A month or two ago, we focused on Tork, prehistoric engineer. This week, we will look in on descendant, Torkus, who lived around the turn of the first millennium.
Before the plague devastated Europe, there were still a lot of diseases, generally called by the catch-all phrase of pestilence. Torkus, being an engineer and therefore wanting to served society, decided to take on this problem. He derived a formula for the probability that someone would get sick with pestilence.
p = d * s * t
Where,
p = the probability of getting sick with pestilence
d = the distance from a sick person
s = severity of that person’s sickness
t = time of being in the sick person’s presence
Torkus theorized that there was some mechanism, an invisible wave, or a force of some sort that made all this make sense, and since these seem to be understandable (at least to a 1000 AD engineer), then an algorithm or equation would be a simple way to explain this and serve society by improving our quality of life.
Torkus was wrong. Pestilence was caused by germs, sometimes from eating bad food, sometimes from drinking tainted water, sometimes by being bitten by rats. Life in 1000 AD was not always that fun.

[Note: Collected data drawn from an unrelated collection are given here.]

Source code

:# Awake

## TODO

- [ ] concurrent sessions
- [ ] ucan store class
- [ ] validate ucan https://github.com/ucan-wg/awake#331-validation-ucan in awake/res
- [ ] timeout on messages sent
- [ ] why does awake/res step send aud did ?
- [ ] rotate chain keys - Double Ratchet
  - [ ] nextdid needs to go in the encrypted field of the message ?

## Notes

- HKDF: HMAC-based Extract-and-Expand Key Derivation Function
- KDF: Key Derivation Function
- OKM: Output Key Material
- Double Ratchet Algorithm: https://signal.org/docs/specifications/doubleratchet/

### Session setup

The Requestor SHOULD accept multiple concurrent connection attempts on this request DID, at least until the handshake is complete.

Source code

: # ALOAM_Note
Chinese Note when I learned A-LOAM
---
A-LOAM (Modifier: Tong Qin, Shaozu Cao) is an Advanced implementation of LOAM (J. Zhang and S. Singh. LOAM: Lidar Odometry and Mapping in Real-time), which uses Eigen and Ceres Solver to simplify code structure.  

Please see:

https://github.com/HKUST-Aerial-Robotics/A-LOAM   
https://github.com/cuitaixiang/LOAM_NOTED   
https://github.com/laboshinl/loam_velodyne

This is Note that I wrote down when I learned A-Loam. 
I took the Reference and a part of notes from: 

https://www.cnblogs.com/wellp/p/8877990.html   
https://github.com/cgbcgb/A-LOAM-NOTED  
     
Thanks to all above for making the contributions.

But, here is what is important to remember. Even though Torkus was wrong, and many of his friends and family still died from pestilence, he was thinking like an engineer. Was it his fault the doctors and biologists were behind in their understanding of their fields. No. Torkus was still doing what engineers have done for over a thousand years since – understanding the world through equations and serving society by solving, or at least trying to solve, the problems we all face.
I’m just glad the pestilence thing is understood better now.